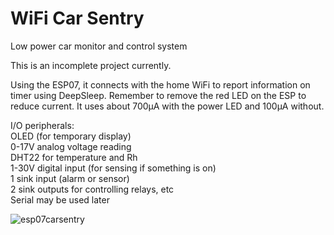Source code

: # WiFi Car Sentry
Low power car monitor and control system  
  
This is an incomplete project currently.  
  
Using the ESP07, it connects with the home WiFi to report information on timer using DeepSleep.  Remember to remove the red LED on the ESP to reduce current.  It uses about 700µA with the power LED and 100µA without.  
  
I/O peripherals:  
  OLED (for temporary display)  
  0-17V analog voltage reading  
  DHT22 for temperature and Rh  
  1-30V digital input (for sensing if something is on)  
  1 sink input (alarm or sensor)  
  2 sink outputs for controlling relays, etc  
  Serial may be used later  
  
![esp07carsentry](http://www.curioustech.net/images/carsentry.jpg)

____________________

| Task prompt |
Starting with the line that contains "1 sink input (alarm or sensor)", return every line through the last one of the records, exactly as written.

| Output |
  1 sink input (alarm or sensor)  
  2 sink outputs for controlling relays, etc  
  Serial may be used later  
  
![esp07carsentry](http://www.curioustech.net/images/carsentry.jpg)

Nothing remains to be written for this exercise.